- [The task]
From the first line of the entries below to the line with "The DFSMShsm duplex", give each line again exactly.

[Data listing]

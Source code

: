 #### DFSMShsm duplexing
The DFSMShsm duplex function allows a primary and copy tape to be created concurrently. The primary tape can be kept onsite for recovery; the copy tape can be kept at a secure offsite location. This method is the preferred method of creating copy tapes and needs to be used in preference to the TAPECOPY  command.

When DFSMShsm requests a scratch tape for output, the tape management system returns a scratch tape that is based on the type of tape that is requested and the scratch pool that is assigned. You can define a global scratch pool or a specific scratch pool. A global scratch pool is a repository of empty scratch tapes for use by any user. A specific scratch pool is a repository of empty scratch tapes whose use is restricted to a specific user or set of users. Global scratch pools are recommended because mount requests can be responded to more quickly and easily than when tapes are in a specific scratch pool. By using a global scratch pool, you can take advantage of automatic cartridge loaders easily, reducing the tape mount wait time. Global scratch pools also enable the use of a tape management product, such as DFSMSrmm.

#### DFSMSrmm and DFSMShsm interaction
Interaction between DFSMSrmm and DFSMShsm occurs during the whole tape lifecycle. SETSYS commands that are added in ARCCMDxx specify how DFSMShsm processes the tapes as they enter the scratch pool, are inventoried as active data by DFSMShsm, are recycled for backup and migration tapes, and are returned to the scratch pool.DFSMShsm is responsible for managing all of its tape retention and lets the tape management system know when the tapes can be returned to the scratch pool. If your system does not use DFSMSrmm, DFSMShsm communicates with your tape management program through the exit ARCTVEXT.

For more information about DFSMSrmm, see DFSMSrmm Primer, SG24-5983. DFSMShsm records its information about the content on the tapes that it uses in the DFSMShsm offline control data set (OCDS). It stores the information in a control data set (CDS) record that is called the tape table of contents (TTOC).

[/Data listing]

- [Answer to the exercise]
Source code

: #### DFSMShsm duplexing
The DFSMShsm duplex function allows a primary and copy tape to be created concurrently. The primary tape can be kept onsite for recovery; the copy tape can be kept at a secure offsite location. This method is the preferred method of creating copy tapes and needs to be used in preference to the TAPECOPY  command.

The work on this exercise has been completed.